Milk Chocolate Pot de Crème, Caramel Foam, Maple Syrup, Maldon Sea Salt 

Apple; Apple Brown Butter Mousse, Apple Confit Armagnac Sabayon 

Chocolate Canéle 

Wines:

NV Diebolt-Vallois Blanc de Blancs

 

 

88

2014 Goisot Bourgogne Côtes d’Auxerre Gueules de Loup

 

 

89

Eric Ripert’s brilliant cuisine and Le Bernardin’s elegant dining room make for a fabulous escape from the hustle and bustle of mid-town Manhattan.


Salmon Sashimi; Pickled Spring Onion, Baby Cucumber Flowers, Amahari-Argan Oil 

Le Bernardin is one of my favorite restaurants anywhere in the world. Unlike so many of his peers, Ripert has decided to focus almost exclusively on a single restaurant rather than build a global empire. On most days, Ripert is at Le Bernardin, as he was again on this day. Ripert’s single-minded passion and total attention to detail are two of the many things that make Le Bernardin so special. This lunch was a superb treat and a nice break in the middle of a very busy week.
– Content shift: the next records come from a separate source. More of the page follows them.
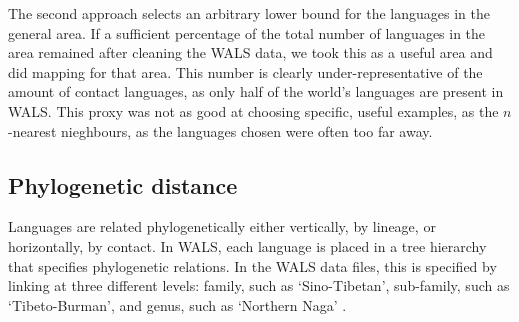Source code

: \documentclass[11pt]{article}
\begin{document}
The second approach selects an arbitrary lower bound for the languages in the general area. If a sufficient percentage of the total number of languages in the area remained after cleaning the WALS data, we took this as a useful area and did mapping for that area. 
This number is clearly under-representative of the amount of contact languages, as only half of the world's languages are present in WALS. This proxy was not as good at choosing specific, useful examples, as the $n$-nearest nieghbours, as the languages chosen were often too far away. 

\subsection{Phylogenetic distance}

Languages are related phylogenetically either vertically, by lineage, or horizontally, by contact. In WALS, each language is placed in a tree hierarchy that specifies phylogenetic relations. In the WALS data files, this is specified by linking at three different levels: family, such as `Sino-Tibetan', sub-family, such as `Tibeto-Burman', and genus, such as `Northern Naga' . %
\end{document}
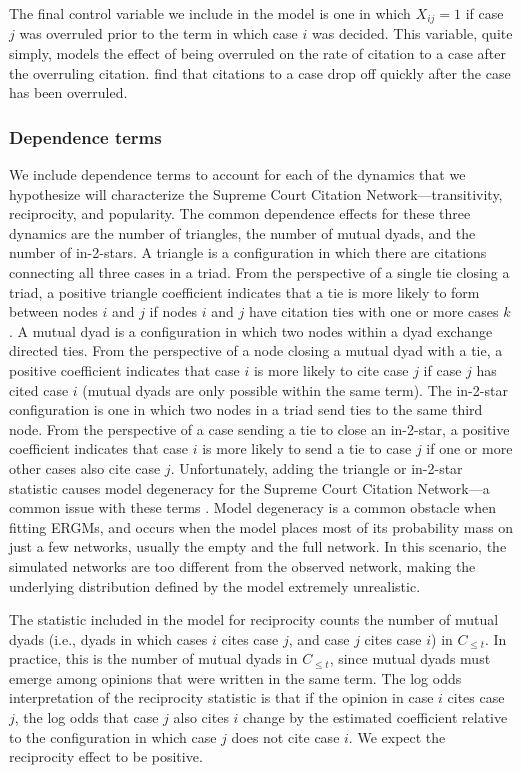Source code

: \documentclass[headsepline=true, abstracton]{scrartcl}
\begin{document}
The final control variable we include in the model is one in which $X_{ij} = 1$ if case $j$ was overruled prior to the term in which case $i$ was decided. This variable, quite simply, models the effect of being overruled on the rate of citation to a case after the overruling citation. \citet{fowler2008authority} find that citations to a case drop off quickly after the case has been overruled.


\subsubsection{Dependence terms}\label{dependence_terms}

We include dependence terms to account for each of the dynamics that we hypothesize will characterize the Supreme Court Citation Network---transitivity, reciprocity, and popularity.  The common dependence effects for these three dynamics are the number of triangles, the number of mutual dyads, and the number of in-2-stars. A triangle is a configuration in which there are citations connecting all three cases in a triad. From the perspective of a single tie closing a triad, a positive triangle coefficient indicates that a tie is more likely to form between nodes $i$ and $j$ if nodes $i$ and $j$ have citation ties with one or more cases $k$. A mutual dyad is a configuration in which two nodes within a dyad exchange directed ties. From the perspective of a node closing a mutual dyad with a tie, a positive coefficient indicates that case $i$ is more likely to cite case $j$ if case $j$ has cited case $i$ (mutual dyads are only possible within the same term). The in-2-star configuration is one in which two nodes in a triad send ties to the same third node. From the perspective of a case sending a tie to close an in-2-star, a positive coefficient indicates that case $i$ is more likely to send a tie to case $j$ if one or more other cases also cite case $j$. Unfortunately, adding the triangle or in-2-star statistic causes model degeneracy for the Supreme Court Citation Network---a common issue with these terms \citep{Handcock.2003}. Model degeneracy is a common obstacle when fitting ERGMs, and occurs when the model places most of its probability mass on just a few networks, usually the empty and the full network. In this scenario, the simulated networks are too different from the observed network, making the underlying distribution defined by the model extremely unrealistic.

The statistic included in the model for reciprocity counts the number of mutual dyads (i.e., dyads in which cases $i$ cites case $j$, and case $j$ cites case $i$) in $C_{\leq t}$. In practice, this is the number of mutual dyads in $C_{\leq t}$, since mutual dyads must emerge among opinions that were written in the same term. The log odds interpretation of the reciprocity statistic is that if the opinion in case $i$ cites case $j$, the log odds that case $j$ also cites $i$ change by the estimated coefficient relative to the configuration in which case $j$ does not cite case $i$. We expect the reciprocity effect to be positive.
\end{document}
Poached Halibut; Matsutake Mushroom-Black Sesame Salad, Sea Urchin-Dashi Broth 

My salmon sashimi appetizer, arranged in thin slices and dressed with Amahari-Argan oil, is absolutely delicious. The poached halibut is a classic Eric Ripert creation that speaks to finesse and, above all else, intensity without weight. Thinly sliced Matsutake mushrooms and sweet sea urchin add layers of nuance to the perfectly cooked fish, with accents from the dashi broth that perk up the flavors. The steamed black bass is a similarly conceived dish with slightly bolder tones from the marinated tomatoes and the basil-verbena-tomato consommé.
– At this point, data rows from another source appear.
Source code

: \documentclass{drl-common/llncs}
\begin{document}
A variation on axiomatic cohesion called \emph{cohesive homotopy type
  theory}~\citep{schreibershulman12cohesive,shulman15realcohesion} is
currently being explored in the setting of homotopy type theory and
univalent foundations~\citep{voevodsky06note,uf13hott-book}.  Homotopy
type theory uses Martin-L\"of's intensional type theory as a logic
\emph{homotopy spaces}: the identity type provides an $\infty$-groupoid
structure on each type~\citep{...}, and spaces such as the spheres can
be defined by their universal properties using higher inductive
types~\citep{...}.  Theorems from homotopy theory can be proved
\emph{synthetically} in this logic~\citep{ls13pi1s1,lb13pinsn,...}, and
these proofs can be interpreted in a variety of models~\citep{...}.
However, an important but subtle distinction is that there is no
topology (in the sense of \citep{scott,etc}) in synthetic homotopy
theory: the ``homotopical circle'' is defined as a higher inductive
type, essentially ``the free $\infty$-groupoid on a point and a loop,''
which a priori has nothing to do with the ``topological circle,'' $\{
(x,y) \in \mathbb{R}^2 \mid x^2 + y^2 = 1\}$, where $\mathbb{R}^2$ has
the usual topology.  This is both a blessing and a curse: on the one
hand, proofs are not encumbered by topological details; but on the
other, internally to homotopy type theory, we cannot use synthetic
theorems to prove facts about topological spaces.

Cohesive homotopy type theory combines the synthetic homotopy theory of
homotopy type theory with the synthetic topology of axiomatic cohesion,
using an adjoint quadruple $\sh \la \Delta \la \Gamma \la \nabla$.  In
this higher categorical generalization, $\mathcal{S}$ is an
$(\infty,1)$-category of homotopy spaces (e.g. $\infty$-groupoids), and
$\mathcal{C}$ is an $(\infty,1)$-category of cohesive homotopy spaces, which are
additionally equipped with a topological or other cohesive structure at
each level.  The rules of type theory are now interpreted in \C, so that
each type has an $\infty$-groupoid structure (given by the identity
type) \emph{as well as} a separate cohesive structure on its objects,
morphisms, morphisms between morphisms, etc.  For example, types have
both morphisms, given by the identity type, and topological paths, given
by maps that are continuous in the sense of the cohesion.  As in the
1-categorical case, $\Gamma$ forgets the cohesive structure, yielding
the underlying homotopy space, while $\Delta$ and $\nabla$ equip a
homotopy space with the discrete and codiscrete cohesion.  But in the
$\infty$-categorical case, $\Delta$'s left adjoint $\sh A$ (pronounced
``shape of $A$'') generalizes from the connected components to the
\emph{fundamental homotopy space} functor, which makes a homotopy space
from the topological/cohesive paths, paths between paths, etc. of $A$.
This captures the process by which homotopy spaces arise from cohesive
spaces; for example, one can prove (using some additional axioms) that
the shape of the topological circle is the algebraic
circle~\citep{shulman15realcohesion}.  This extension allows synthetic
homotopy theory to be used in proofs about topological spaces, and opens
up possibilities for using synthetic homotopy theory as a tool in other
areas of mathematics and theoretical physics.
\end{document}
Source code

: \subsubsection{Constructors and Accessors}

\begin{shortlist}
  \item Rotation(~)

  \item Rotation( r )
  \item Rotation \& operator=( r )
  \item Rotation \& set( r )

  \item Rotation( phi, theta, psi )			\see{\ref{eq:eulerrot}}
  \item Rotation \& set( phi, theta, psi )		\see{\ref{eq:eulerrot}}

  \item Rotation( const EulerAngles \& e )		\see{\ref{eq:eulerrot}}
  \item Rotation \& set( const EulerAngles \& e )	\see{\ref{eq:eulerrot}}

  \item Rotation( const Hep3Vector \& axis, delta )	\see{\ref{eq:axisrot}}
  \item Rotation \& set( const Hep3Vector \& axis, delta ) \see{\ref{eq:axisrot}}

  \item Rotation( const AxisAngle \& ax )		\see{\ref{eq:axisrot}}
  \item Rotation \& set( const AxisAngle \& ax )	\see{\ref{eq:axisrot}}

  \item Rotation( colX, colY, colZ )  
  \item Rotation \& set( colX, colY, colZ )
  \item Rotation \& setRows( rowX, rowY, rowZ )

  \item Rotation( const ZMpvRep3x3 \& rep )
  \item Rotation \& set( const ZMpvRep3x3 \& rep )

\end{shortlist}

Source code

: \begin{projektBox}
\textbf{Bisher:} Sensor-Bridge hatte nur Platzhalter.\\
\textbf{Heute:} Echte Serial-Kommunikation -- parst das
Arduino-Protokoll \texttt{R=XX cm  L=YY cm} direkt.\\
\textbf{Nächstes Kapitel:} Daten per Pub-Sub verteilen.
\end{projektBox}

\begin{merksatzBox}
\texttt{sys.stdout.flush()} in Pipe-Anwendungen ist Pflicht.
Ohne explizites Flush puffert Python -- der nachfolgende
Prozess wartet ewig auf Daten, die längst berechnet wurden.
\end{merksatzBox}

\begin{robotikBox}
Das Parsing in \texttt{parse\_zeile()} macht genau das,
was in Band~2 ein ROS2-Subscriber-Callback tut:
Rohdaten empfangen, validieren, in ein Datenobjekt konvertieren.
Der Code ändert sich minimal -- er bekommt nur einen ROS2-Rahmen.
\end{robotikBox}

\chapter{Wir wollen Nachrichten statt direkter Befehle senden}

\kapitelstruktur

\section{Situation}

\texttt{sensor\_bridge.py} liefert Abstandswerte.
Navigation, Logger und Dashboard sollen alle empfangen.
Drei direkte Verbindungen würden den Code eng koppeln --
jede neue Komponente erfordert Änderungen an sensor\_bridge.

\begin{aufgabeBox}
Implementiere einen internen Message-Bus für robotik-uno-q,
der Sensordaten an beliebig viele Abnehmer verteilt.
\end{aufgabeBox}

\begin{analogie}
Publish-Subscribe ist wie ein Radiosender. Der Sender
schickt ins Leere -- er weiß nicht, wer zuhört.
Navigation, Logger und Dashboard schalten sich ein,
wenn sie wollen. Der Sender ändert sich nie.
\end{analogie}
Steamed Black Bass; Marinated Heirloom Tomatoes, Spiced Basil-Verbena-Tomato Consommé

The NV Blanc de Blancs from Diebolt-Vallois is tasty and refreshing, if not especially exciting. Maybe I am a bit jaded, but I think a restaurant of Le Bernardin’s caliber should serve a Champagne that is more inventive and philosophically aligned with the cuisine. Goisot’s 2014 Bourgogne Côtes d’Auxerre Gueules de Loup emerges from a hillside parcel on chalky, limestone soils near St. Bris, where the winery is located. Bright and energetic, the Gueules de Loup is a tasty white that has enough character to stand up to the food without being overpowering.
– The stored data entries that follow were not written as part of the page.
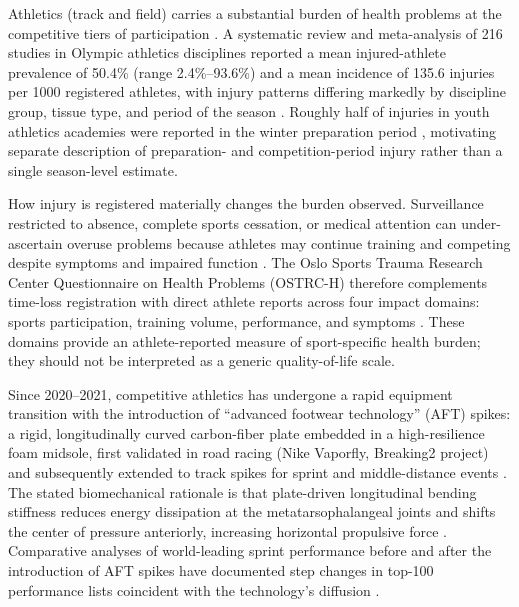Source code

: Athletics (track and field) carries a substantial burden of health problems at the competitive tiers of participation \citep{mckay2022tier}. A systematic review and meta-analysis of 216 studies in Olympic athletics disciplines reported a mean injured-athlete prevalence of 50.4\% (range 2.4\%--93.6\%) and a mean incidence of 135.6 injuries per 1000 registered athletes, with injury patterns differing markedly by discipline group, tissue type, and period of the season \citep{edouard2020injury}. Roughly half of injuries in youth athletics academies were reported in the winter preparation period \citep{martinezsilvan2021injury}, motivating separate description of preparation- and competition-period injury rather than a single season-level estimate.

How injury is registered materially changes the burden observed. Surveillance restricted to absence, complete sports cessation, or medical attention can under-ascertain overuse problems because athletes may continue training and competing despite symptoms and impaired function \citep{clarsen2013ostrc}. The Oslo Sports Trauma Research Center Questionnaire on Health Problems (OSTRC-H) therefore complements time-loss registration with direct athlete reports across four impact domains: sports participation, training volume, performance, and symptoms \citep{clarsen2014ostrch,clarsen2020ostrc}. These domains provide an athlete-reported measure of sport-specific health burden; they should not be interpreted as a generic quality-of-life scale.

Since 2020--2021, competitive athletics has undergone a rapid equipment transition with the introduction of ``advanced footwear technology'' (AFT) spikes: a rigid, longitudinally curved carbon-fiber plate embedded in a high-resilience foam midsole, first validated in road racing (Nike Vaporfly, Breaking2 project) and subsequently extended to track spikes for sprint and middle-distance events \citep{healey2022superspikes}. The stated biomechanical rationale is that plate-driven longitudinal bending stiffness reduces energy dissipation at the metatarsophalangeal joints and shifts the center of pressure anteriorly, increasing horizontal propulsive force \citep{willwacher2016stiffness}. Comparative analyses of world-leading sprint performance before and after the introduction of AFT spikes have documented step changes in top-100 performance lists coincident with the technology's diffusion \citep{mason2023superspikes}.

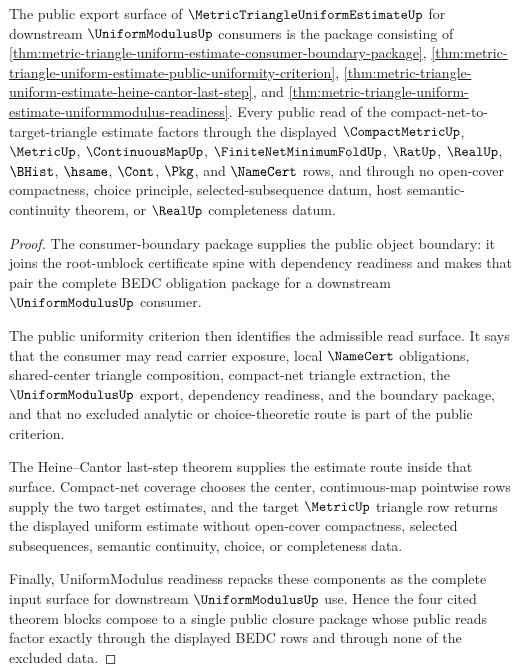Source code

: \begin{theorem}
\label{thm:metric-triangle-uniform-estimate-public-closure-package}
The public export surface of $\MetricTriangleUniformEstimateUp$ for downstream $\UniformModulusUp$ consumers is the package consisting of \autoref{thm:metric-triangle-uniform-estimate-consumer-boundary-package}, \autoref{thm:metric-triangle-uniform-estimate-public-uniformity-criterion}, \autoref{thm:metric-triangle-uniform-estimate-heine-cantor-last-step}, and \autoref{thm:metric-triangle-uniform-estimate-uniformmodulus-readiness}. Every public read of the compact-net-to-target-triangle estimate factors through the displayed $\CompactMetricUp$, $\MetricUp$, $\ContinuousMapUp$, $\FiniteNetMinimumFoldUp$, $\RatUp$, $\RealUp$, $\BHist$, $\hsame$, $\Cont$, $\Pkg$, and $\NameCert$ rows, and through no open-cover compactness, choice principle, selected-subsequence datum, host semantic-continuity theorem, or $\RealUp$ completeness datum.
\end{theorem}
\begin{proof}
The consumer-boundary package supplies the public object boundary: it joins the root-unblock certificate spine with dependency readiness and makes that pair the complete BEDC obligation package for a downstream $\UniformModulusUp$ consumer.

The public uniformity criterion then identifies the admissible read surface. It says that the consumer may read carrier exposure, local $\NameCert$ obligations, shared-center triangle composition, compact-net triangle extraction, the $\UniformModulusUp$ export, dependency readiness, and the boundary package, and that no excluded analytic or choice-theoretic route is part of the public criterion.

The Heine--Cantor last-step theorem supplies the estimate route inside that surface. Compact-net coverage chooses the center, continuous-map pointwise rows supply the two target estimates, and the target $\MetricUp$ triangle row returns the displayed uniform estimate without open-cover compactness, selected subsequences, semantic continuity, choice, or completeness data.

Finally, UniformModulus readiness repacks these components as the complete input surface for downstream $\UniformModulusUp$ use. Hence the four cited theorem blocks compose to a single public closure package whose public reads factor exactly through the displayed BEDC rows and through none of the excluded data.
\end{proof}

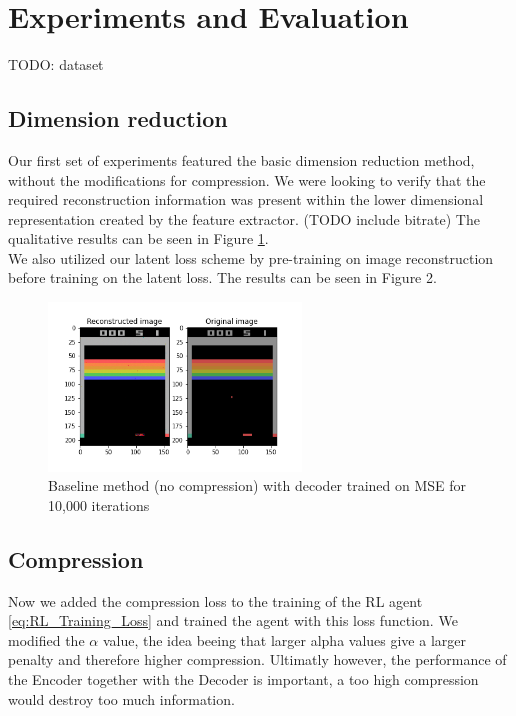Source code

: \section{Experiments and Evaluation}
TODO: dataset
\subsection{Dimension reduction}
Our first set of experiments featured the basic dimension reduction method,
without the modifications for compression. We were looking to verify that the
required reconstruction information was present within the lower dimensional
representation created by the feature extractor. (TODO include bitrate) The
qualitative results can be seen in Figure \ref{fig:baseline_MSE}. \\

We also utilized our latent loss scheme by pre-training on image reconstruction
before training on the latent loss. The results can be seen in Figure 2.
\begin{figure}[H]
    \centering
    \includegraphics[width=0.6\textwidth]{images/orig_reconstructed0.0.png}
    \caption{Baseline method (no compression) with decoder trained on MSE for 10,000 iterations}
    \label{fig:baseline_MSE}
\end{figure}


\subsection{Compression}
Now we added the compression loss to the training of the RL agent
\ref{eq:RL_Training_Loss} and trained the agent with this loss function. We
modified the $\alpha$ value, the idea beeing that larger alpha values give a
larger penalty and therefore higher compression. Ultimatly however, the
performance of the Encoder together with the Decoder is important, a too high
compression would destroy too much information. %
Milk Chocolate Pot de Crème, Caramel Foam, Maple Syrup, Maldon Sea Salt 

I don’t have a huge sweet tooth, but it is hard to pass up Le Bernardin’s desserts. The milk chocolate pot de crème, served in an eggshell, offers quite a bit of contrast from the sweetness of the custard and caramel, with the brininess and slight crunch of the sea salt. The faux apple, which consists of an apple brown butter mousse in a light cake with a sugar topping made to resemble a real apple, is outrageously delicious.


Apple; Apple Brown Butter Mousse, Apple Confit Armagnac Sabayon 

The only disappointment in this lunch is the bitter, undrinkable Nespresso that is served after dessert. Let me be clear, I don’t have anything against Nespresso or other similar coffees. They are fine for hotels, offices, homes and other places where convenience is of the essence. But not in world-class restaurants that are supposed to offer the best of the best. Fortunately, the chocolate canéle gets rid of most of the astringency of the coffee and end this superb lunch on a high note.